Dataset:
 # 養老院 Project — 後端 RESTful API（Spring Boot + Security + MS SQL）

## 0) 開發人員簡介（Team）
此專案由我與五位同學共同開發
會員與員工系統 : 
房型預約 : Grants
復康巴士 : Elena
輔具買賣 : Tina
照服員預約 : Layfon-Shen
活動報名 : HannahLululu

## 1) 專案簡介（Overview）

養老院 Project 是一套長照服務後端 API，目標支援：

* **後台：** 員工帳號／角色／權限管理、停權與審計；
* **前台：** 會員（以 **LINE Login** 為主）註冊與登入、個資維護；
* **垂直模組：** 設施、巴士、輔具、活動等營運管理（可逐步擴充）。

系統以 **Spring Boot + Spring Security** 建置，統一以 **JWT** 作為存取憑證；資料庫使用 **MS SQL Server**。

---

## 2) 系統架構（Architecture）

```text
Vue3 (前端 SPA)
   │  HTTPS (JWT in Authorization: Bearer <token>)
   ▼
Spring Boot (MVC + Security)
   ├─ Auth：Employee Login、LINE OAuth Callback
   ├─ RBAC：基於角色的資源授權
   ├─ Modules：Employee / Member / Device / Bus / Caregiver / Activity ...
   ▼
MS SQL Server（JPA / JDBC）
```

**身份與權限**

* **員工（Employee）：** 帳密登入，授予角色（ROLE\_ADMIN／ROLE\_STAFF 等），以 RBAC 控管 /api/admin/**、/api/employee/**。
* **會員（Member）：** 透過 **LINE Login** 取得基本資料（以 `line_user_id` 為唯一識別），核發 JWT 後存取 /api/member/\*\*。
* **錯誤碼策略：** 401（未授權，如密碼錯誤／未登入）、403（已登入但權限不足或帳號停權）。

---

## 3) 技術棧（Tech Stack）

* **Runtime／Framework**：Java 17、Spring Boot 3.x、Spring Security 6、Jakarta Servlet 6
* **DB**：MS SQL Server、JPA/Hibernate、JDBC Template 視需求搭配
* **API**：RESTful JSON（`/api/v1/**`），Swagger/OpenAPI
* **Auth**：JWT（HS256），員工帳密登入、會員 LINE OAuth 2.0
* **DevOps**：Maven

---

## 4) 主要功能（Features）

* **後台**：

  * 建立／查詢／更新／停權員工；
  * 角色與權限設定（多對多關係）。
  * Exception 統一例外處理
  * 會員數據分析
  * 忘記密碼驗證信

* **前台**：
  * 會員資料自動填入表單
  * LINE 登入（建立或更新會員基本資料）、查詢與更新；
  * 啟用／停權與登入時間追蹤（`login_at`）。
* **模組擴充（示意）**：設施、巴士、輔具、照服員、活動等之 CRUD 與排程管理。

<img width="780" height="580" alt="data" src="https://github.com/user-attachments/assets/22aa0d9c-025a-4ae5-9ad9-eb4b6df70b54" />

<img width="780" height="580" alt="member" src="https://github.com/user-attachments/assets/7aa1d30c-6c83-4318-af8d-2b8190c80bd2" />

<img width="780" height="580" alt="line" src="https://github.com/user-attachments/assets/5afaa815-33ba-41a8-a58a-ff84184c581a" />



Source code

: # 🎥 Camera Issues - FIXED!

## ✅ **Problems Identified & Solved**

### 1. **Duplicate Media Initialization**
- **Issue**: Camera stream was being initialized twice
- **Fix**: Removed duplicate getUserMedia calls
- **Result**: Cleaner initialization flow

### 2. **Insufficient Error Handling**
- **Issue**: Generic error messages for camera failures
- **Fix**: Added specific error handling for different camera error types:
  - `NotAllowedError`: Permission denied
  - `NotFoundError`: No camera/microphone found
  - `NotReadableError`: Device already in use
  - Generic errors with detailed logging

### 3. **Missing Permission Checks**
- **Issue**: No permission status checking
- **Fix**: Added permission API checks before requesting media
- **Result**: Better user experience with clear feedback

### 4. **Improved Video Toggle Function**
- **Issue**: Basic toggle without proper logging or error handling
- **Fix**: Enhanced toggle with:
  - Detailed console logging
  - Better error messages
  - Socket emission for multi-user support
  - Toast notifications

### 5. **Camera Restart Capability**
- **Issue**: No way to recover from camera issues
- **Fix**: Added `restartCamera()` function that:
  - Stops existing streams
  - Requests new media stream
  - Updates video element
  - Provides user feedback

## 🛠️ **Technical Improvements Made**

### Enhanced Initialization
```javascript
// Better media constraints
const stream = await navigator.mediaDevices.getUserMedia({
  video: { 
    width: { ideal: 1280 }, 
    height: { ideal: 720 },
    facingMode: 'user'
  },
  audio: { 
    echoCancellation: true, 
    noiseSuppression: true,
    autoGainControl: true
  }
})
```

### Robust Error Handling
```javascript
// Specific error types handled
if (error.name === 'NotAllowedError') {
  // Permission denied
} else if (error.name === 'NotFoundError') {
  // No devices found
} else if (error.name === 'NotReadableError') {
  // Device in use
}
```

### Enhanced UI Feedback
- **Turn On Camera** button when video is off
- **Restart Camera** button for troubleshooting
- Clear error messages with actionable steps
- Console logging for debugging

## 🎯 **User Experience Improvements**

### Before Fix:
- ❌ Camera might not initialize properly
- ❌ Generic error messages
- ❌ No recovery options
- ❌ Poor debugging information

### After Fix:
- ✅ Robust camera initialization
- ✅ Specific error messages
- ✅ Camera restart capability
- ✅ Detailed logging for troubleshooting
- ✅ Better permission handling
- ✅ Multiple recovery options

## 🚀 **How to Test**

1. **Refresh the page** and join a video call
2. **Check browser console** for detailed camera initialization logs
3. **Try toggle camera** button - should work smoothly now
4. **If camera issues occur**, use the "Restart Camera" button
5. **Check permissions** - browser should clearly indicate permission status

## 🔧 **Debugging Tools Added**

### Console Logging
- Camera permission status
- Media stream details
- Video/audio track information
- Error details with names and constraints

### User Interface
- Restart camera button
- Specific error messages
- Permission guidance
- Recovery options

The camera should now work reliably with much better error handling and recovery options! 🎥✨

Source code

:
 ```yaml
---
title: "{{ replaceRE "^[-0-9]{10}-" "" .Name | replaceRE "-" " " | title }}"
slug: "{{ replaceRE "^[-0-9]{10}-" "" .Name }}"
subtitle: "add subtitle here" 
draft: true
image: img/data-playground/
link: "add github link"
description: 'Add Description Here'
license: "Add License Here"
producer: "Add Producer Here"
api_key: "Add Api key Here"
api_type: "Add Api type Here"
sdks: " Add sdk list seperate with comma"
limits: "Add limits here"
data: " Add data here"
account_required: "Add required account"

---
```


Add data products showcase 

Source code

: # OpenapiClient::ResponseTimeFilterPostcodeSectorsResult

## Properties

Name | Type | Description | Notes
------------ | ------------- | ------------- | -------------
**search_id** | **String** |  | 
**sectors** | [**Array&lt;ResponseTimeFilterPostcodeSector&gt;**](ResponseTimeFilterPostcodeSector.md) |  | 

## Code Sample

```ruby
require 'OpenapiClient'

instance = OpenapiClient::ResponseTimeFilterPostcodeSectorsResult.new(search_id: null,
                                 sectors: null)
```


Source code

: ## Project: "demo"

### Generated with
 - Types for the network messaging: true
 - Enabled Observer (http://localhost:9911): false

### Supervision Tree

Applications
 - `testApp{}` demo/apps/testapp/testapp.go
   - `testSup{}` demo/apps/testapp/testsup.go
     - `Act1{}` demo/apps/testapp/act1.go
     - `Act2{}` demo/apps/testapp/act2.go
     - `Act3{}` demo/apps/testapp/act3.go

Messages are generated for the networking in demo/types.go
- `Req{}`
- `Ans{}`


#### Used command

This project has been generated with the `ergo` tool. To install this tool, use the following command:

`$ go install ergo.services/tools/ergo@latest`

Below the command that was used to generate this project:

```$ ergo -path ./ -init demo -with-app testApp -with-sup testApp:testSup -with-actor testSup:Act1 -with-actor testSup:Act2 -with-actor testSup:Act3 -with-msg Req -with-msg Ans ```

Exercise details: Word for word, write out all of the data above.

Reply:
 # 養老院 Project — 後端 RESTful API（Spring Boot + Security + MS SQL）

## 0) 開發人員簡介（Team）
此專案由我與五位同學共同開發
會員與員工系統 : 
房型預約 : Grants
復康巴士 : Elena
輔具買賣 : Tina
照服員預約 : Layfon-Shen
活動報名 : HannahLululu

## 1) 專案簡介（Overview）

養老院 Project 是一套長照服務後端 API，目標支援：

* **後台：** 員工帳號／角色／權限管理、停權與審計；
* **前台：** 會員（以 **LINE Login** 為主）註冊與登入、個資維護；
* **垂直模組：** 設施、巴士、輔具、活動等營運管理（可逐步擴充）。

系統以 **Spring Boot + Spring Security** 建置，統一以 **JWT** 作為存取憑證；資料庫使用 **MS SQL Server**。

---

## 2) 系統架構（Architecture）

```text
Vue3 (前端 SPA)
   │  HTTPS (JWT in Authorization: Bearer <token>)
   ▼
Spring Boot (MVC + Security)
   ├─ Auth：Employee Login、LINE OAuth Callback
   ├─ RBAC：基於角色的資源授權
   ├─ Modules：Employee / Member / Device / Bus / Caregiver / Activity ...
   ▼
MS SQL Server（JPA / JDBC）
```

**身份與權限**

* **員工（Employee）：** 帳密登入，授予角色（ROLE\_ADMIN／ROLE\_STAFF 等），以 RBAC 控管 /api/admin/**、/api/employee/**。
* **會員（Member）：** 透過 **LINE Login** 取得基本資料（以 `line_user_id` 為唯一識別），核發 JWT 後存取 /api/member/\*\*。
* **錯誤碼策略：** 401（未授權，如密碼錯誤／未登入）、403（已登入但權限不足或帳號停權）。

---

## 3) 技術棧（Tech Stack）

* **Runtime／Framework**：Java 17、Spring Boot 3.x、Spring Security 6、Jakarta Servlet 6
* **DB**：MS SQL Server、JPA/Hibernate、JDBC Template 視需求搭配
* **API**：RESTful JSON（`/api/v1/**`），Swagger/OpenAPI
* **Auth**：JWT（HS256），員工帳密登入、會員 LINE OAuth 2.0
* **DevOps**：Maven

---

## 4) 主要功能（Features）

* **後台**：

  * 建立／查詢／更新／停權員工；
  * 角色與權限設定（多對多關係）。
  * Exception 統一例外處理
  * 會員數據分析
  * 忘記密碼驗證信

* **前台**：
  * 會員資料自動填入表單
  * LINE 登入（建立或更新會員基本資料）、查詢與更新；
  * 啟用／停權與登入時間追蹤（`login_at`）。
* **模組擴充（示意）**：設施、巴士、輔具、照服員、活動等之 CRUD 與排程管理。

<img width="780" height="580" alt="data" src="https://github.com/user-attachments/assets/22aa0d9c-025a-4ae5-9ad9-eb4b6df70b54" />

<img width="780" height="580" alt="member" src="https://github.com/user-attachments/assets/7aa1d30c-6c83-4318-af8d-2b8190c80bd2" />

<img width="780" height="580" alt="line" src="https://github.com/user-attachments/assets/5afaa815-33ba-41a8-a58a-ff84184c581a" />



Source code

: # 🎥 Camera Issues - FIXED!

## ✅ **Problems Identified & Solved**

### 1. **Duplicate Media Initialization**
- **Issue**: Camera stream was being initialized twice
- **Fix**: Removed duplicate getUserMedia calls
- **Result**: Cleaner initialization flow

### 2. **Insufficient Error Handling**
- **Issue**: Generic error messages for camera failures
- **Fix**: Added specific error handling for different camera error types:
  - `NotAllowedError`: Permission denied
  - `NotFoundError`: No camera/microphone found
  - `NotReadableError`: Device already in use
  - Generic errors with detailed logging

### 3. **Missing Permission Checks**
- **Issue**: No permission status checking
- **Fix**: Added permission API checks before requesting media
- **Result**: Better user experience with clear feedback

### 4. **Improved Video Toggle Function**
- **Issue**: Basic toggle without proper logging or error handling
- **Fix**: Enhanced toggle with:
  - Detailed console logging
  - Better error messages
  - Socket emission for multi-user support
  - Toast notifications

### 5. **Camera Restart Capability**
- **Issue**: No way to recover from camera issues
- **Fix**: Added `restartCamera()` function that:
  - Stops existing streams
  - Requests new media stream
  - Updates video element
  - Provides user feedback

## 🛠️ **Technical Improvements Made**

### Enhanced Initialization
```javascript
// Better media constraints
const stream = await navigator.mediaDevices.getUserMedia({
  video: { 
    width: { ideal: 1280 }, 
    height: { ideal: 720 },
    facingMode: 'user'
  },
  audio: { 
    echoCancellation: true, 
    noiseSuppression: true,
    autoGainControl: true
  }
})
```

### Robust Error Handling
```javascript
// Specific error types handled
if (error.name === 'NotAllowedError') {
  // Permission denied
} else if (error.name === 'NotFoundError') {
  // No devices found
} else if (error.name === 'NotReadableError') {
  // Device in use
}
```

### Enhanced UI Feedback
- **Turn On Camera** button when video is off
- **Restart Camera** button for troubleshooting
- Clear error messages with actionable steps
- Console logging for debugging

## 🎯 **User Experience Improvements**

### Before Fix:
- ❌ Camera might not initialize properly
- ❌ Generic error messages
- ❌ No recovery options
- ❌ Poor debugging information

### After Fix:
- ✅ Robust camera initialization
- ✅ Specific error messages
- ✅ Camera restart capability
- ✅ Detailed logging for troubleshooting
- ✅ Better permission handling
- ✅ Multiple recovery options

## 🚀 **How to Test**

1. **Refresh the page** and join a video call
2. **Check browser console** for detailed camera initialization logs
3. **Try toggle camera** button - should work smoothly now
4. **If camera issues occur**, use the "Restart Camera" button
5. **Check permissions** - browser should clearly indicate permission status

## 🔧 **Debugging Tools Added**

### Console Logging
- Camera permission status
- Media stream details
- Video/audio track information
- Error details with names and constraints

### User Interface
- Restart camera button
- Specific error messages
- Permission guidance
- Recovery options

The camera should now work reliably with much better error handling and recovery options! 🎥✨

Source code

:
 ```yaml
---
title: "{{ replaceRE "^[-0-9]{10}-" "" .Name | replaceRE "-" " " | title }}"
slug: "{{ replaceRE "^[-0-9]{10}-" "" .Name }}"
subtitle: "add subtitle here" 
draft: true
image: img/data-playground/
link: "add github link"
description: 'Add Description Here'
license: "Add License Here"
producer: "Add Producer Here"
api_key: "Add Api key Here"
api_type: "Add Api type Here"
sdks: " Add sdk list seperate with comma"
limits: "Add limits here"
data: " Add data here"
account_required: "Add required account"

---
```


Add data products showcase 

Source code

: # OpenapiClient::ResponseTimeFilterPostcodeSectorsResult

## Properties

Name | Type | Description | Notes
------------ | ------------- | ------------- | -------------
**search_id** | **String** |  | 
**sectors** | [**Array&lt;ResponseTimeFilterPostcodeSector&gt;**](ResponseTimeFilterPostcodeSector.md) |  | 

## Code Sample

```ruby
require 'OpenapiClient'

instance = OpenapiClient::ResponseTimeFilterPostcodeSectorsResult.new(search_id: null,
                                 sectors: null)
```


Source code

: ## Project: "demo"

### Generated with
 - Types for the network messaging: true
 - Enabled Observer (http://localhost:9911): false

### Supervision Tree

Applications
 - `testApp{}` demo/apps/testapp/testapp.go
   - `testSup{}` demo/apps/testapp/testsup.go
     - `Act1{}` demo/apps/testapp/act1.go
     - `Act2{}` demo/apps/testapp/act2.go
     - `Act3{}` demo/apps/testapp/act3.go

Messages are generated for the networking in demo/types.go
- `Req{}`
- `Ans{}`


#### Used command

This project has been generated with the `ergo` tool. To install this tool, use the following command:

`$ go install ergo.services/tools/ergo@latest`

Below the command that was used to generate this project:

```$ ergo -path ./ -init demo -with-app testApp -with-sup testApp:testSup -with-actor testSup:Act1 -with-actor testSup:Act2 -with-actor testSup:Act3 -with-msg Req -with-msg Ans ```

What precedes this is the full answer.